SymbolMeaningShape (CLINC150)
NBatch size — examples processed together256
dNumber of features per example~10,000
CNumber of classes151
XInput batch(N, d)
WWeight matrix — one column per class(d, C)
bBias vector — one scalar per class(C,)
logitsRaw scores before softmax(N, C)
config.py
python
from dataclasses import dataclass

@dataclass
class LogRegConfig:
    lr: float = 0.1           # learning rate — step size
    epochs: int = 100         # passes through the full dataset
    batch_size: int = 256     # examples per update
    l2_lambda: float = 1e-4   # regularization strength
    log_every: int = 10       # print loss every N epochs
    seed: int = 42            # fix randomness for reproducibility

A @dataclass is Python's shortcut for classes that are really just bundles of values — it auto-generates __init__, __repr__, and equality checks. Think of it as a named tuple with type hints.

The hyperparameters, one at a time. If you want the beginner-friendly version of these ideas first, read ML Hyperparameters Explained for Beginners:

  • lr (learning rate) — how big a step to take when updating weights. 0.1 is aggressive, 0.001 is gentle. Too big and you overshoot the minimum; too small and training crawls.
  • epochs — one epoch is one full pass through the training data. epochs=100 means every training example is seen 100 times.
  • batch_size — how many examples to process before each weight update. Bigger batches give smoother, more accurate gradients; smaller batches update faster and add useful noise.
  • l2_lambda — penalty on large weights, to prevent overfitting. More on this below.
  • seed — freezes randomness. Same seed = same run, every time. Absolutely critical for debugging.
init.py
python
import torch

gen = torch.Generator().manual_seed(42)

# W has shape (n_features, n_classes)
# For CLINC150 with 10k features: ~10,000 x 151 = ~1.5M parameters
self.W = torch.randn(n_features, n_classes, generator=gen) * 0.01
self.W.requires_grad_(True)

# Bias — one per class, starts at zero
self.b = torch.zeros(n_classes)
self.b.requires_grad_(True)

W has shape (n_features, n_classes). For CLINC150 that's roughly 10,000 × 151 ≈ 1.5 million parameters. Each column of W is conceptually the "prototype" for one class. When a new input x comes in, x @ W computes a dot product between x and every class prototype — 151 similarity scores in one matrix multiply.

Why multiply by 0.01?

`torch.randn` samples from a standard normal (mean 0, variance 1). If we left the weights at that scale, the logits `X @ W` would be huge, softmax would saturate, and gradients would either vanish or explode on the very first step. Shrinking by 0.01 keeps logits small and gradients healthy at the start of training.

Three more details worth noting. The bias starts at zero — we have no prior reason to prefer any class, so flat bias is the honest default.
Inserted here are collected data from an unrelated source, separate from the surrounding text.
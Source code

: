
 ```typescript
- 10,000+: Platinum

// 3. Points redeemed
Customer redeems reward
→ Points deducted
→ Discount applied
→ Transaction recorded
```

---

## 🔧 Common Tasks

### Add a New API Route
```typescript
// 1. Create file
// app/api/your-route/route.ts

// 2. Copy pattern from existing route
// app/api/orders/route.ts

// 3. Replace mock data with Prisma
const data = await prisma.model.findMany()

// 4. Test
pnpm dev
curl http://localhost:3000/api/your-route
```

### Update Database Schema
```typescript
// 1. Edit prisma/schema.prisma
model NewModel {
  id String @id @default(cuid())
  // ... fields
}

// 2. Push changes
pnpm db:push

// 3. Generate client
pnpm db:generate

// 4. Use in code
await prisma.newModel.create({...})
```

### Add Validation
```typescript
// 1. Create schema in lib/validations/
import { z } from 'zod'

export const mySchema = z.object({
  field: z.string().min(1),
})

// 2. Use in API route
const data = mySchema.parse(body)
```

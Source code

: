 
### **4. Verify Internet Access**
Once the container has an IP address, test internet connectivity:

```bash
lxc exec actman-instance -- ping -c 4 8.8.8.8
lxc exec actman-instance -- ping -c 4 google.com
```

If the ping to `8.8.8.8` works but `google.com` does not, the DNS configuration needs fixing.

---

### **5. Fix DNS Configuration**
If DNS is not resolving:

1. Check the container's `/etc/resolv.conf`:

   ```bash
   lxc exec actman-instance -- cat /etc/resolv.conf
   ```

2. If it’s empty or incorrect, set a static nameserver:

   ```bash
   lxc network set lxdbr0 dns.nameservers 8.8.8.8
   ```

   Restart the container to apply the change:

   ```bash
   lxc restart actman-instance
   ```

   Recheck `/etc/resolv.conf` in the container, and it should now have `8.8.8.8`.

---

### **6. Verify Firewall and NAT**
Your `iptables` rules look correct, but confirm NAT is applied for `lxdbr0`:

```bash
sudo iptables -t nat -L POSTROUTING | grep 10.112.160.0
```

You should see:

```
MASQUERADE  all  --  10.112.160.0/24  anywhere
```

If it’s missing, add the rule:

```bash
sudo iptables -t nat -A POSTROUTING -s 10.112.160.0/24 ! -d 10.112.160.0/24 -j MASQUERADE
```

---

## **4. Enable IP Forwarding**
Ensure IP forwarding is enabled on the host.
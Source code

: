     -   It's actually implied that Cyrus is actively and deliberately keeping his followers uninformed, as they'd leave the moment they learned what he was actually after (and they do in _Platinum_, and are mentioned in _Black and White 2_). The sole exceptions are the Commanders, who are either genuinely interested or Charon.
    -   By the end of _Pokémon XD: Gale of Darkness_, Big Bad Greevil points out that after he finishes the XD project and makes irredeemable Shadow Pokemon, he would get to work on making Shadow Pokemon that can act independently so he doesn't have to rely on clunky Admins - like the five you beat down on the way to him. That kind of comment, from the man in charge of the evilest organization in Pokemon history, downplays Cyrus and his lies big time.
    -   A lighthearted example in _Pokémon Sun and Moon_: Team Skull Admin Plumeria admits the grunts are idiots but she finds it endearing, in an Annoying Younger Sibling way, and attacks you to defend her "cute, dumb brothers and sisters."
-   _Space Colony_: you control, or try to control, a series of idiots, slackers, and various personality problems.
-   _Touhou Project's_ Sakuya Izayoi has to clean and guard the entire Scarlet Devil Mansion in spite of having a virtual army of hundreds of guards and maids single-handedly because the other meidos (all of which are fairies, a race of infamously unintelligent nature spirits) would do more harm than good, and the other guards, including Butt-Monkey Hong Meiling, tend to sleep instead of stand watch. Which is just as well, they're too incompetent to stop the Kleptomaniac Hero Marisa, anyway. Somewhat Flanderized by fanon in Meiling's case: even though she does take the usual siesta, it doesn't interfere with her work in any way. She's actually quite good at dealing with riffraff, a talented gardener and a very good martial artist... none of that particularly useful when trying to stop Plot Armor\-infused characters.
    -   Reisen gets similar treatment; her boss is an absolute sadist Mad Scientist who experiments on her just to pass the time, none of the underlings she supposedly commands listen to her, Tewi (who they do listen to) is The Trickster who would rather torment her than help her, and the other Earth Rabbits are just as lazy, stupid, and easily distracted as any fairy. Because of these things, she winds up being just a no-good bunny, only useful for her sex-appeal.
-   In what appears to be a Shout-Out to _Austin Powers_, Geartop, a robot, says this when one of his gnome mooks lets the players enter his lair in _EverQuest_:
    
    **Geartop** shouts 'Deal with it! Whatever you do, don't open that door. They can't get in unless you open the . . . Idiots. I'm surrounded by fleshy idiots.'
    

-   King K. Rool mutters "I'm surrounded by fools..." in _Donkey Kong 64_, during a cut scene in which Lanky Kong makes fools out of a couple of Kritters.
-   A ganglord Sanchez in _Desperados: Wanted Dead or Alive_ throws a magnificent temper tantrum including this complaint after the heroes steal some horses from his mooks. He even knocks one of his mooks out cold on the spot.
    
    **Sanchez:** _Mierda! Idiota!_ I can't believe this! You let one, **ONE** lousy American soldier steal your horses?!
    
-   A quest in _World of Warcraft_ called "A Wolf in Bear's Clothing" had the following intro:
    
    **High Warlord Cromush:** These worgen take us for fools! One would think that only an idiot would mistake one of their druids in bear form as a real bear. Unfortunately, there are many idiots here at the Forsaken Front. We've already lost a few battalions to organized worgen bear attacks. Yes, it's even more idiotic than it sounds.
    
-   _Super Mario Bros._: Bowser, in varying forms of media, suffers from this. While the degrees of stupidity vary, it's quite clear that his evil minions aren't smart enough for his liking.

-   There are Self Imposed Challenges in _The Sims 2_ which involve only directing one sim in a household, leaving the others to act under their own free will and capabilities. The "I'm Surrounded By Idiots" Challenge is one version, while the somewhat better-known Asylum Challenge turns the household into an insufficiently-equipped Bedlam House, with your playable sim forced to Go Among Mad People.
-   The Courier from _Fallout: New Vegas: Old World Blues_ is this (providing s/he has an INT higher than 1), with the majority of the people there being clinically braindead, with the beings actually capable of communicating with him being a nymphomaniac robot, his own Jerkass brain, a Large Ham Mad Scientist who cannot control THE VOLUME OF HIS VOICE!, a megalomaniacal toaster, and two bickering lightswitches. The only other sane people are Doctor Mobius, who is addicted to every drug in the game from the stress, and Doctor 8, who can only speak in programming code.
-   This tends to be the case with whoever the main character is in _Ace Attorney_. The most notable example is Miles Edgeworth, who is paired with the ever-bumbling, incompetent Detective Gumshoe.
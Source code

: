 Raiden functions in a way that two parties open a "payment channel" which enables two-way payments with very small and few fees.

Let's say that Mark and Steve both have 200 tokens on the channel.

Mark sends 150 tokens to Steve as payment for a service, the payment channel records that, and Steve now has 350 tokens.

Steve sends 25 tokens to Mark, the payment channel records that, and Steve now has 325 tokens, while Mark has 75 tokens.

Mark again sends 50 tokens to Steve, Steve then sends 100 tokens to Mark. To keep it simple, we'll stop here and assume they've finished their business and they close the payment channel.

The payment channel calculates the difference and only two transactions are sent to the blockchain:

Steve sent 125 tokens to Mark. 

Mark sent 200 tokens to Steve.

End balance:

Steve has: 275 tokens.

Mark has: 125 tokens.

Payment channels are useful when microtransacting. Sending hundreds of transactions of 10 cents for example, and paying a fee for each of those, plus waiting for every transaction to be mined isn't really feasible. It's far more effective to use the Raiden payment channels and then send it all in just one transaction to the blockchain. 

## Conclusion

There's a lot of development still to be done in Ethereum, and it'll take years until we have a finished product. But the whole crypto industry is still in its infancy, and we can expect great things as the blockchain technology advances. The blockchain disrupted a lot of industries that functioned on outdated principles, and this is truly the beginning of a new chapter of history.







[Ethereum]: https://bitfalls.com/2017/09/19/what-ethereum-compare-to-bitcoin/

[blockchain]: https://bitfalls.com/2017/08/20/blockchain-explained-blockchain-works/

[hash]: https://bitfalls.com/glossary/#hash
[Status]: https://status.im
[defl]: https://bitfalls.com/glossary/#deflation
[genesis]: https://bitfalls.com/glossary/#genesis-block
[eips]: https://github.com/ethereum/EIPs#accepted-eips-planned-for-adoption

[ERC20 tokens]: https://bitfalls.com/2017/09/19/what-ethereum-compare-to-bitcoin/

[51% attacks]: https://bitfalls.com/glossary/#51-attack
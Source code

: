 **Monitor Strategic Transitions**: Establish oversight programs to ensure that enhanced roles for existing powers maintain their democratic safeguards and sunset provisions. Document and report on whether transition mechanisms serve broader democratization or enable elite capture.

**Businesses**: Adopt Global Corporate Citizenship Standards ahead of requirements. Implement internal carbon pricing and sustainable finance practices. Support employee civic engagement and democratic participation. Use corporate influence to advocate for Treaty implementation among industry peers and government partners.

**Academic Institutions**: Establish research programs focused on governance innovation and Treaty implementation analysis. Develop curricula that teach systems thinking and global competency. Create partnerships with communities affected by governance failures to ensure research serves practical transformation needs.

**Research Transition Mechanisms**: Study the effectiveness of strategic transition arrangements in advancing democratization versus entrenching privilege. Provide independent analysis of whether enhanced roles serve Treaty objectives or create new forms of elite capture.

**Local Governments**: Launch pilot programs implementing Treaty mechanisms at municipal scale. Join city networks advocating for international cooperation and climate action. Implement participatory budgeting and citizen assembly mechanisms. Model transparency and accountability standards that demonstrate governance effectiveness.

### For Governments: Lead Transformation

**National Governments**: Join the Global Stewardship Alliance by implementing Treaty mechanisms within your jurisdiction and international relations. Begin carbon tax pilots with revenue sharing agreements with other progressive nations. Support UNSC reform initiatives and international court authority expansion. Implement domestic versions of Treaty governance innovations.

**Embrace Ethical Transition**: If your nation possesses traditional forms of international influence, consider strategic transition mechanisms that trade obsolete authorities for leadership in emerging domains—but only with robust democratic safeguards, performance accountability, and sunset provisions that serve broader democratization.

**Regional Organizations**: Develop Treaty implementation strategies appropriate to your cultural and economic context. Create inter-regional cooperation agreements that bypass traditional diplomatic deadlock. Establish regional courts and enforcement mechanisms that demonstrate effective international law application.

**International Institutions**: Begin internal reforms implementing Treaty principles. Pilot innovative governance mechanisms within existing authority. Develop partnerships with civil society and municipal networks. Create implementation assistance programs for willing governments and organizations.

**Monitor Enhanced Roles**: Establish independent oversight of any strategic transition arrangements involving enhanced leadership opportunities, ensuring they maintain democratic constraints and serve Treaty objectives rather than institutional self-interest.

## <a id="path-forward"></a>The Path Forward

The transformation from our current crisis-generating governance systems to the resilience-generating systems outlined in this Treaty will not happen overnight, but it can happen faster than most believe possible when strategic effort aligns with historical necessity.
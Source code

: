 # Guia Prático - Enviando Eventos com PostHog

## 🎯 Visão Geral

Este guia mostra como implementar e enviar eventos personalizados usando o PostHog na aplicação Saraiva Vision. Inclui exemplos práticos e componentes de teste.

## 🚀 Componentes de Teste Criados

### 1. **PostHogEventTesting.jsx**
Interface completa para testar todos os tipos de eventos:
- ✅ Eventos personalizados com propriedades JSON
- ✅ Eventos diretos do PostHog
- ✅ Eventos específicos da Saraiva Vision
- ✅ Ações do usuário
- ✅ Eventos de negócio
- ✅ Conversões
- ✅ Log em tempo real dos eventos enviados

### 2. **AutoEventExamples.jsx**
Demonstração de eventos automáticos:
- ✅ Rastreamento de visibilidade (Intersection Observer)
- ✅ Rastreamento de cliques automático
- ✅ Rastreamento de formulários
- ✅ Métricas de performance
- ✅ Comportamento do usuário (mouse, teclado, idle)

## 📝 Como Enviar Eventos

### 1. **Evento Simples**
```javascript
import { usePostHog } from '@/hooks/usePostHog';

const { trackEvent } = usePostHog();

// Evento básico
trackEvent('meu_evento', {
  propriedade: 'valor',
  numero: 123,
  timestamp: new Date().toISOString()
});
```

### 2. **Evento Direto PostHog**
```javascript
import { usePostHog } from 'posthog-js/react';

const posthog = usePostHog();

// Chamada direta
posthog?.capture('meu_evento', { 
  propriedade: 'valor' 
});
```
The generator=gen bit wires in our seeded RNG so the initialization is reproducible. And requires_grad_(True) is the flag that says "PyTorch, please track every operation touching this tensor so you can compute gradients later." Without it, loss.backward() silently does nothing.

forward.py
python
def forward(self, X: Tensor) -> Tensor:
    # X shape: (N, n_features)   — N examples, each d-dimensional
    # W shape: (n_features, n_classes)
    # Result:  (N, n_classes)    — N rows of logits, one per class
    return X @ self.W + self.b

The @ operator between tensors is matrix multiplication. If X is (256, 10000) and W is (10000, 151), then X @ W is (256, 151) — one row per input example, 151 class scores per row.

Adding b (shape (151,)) to a (256, 151) matrix uses broadcasting: PyTorch virtually replicates b across all 256 rows without copying memory. The output is called logits — raw, unnormalized scores. Logits can be any real number. A big positive logit for class 5 means "this input strongly looks like class 5." A very negative logit means "this input really doesn't look like class 5."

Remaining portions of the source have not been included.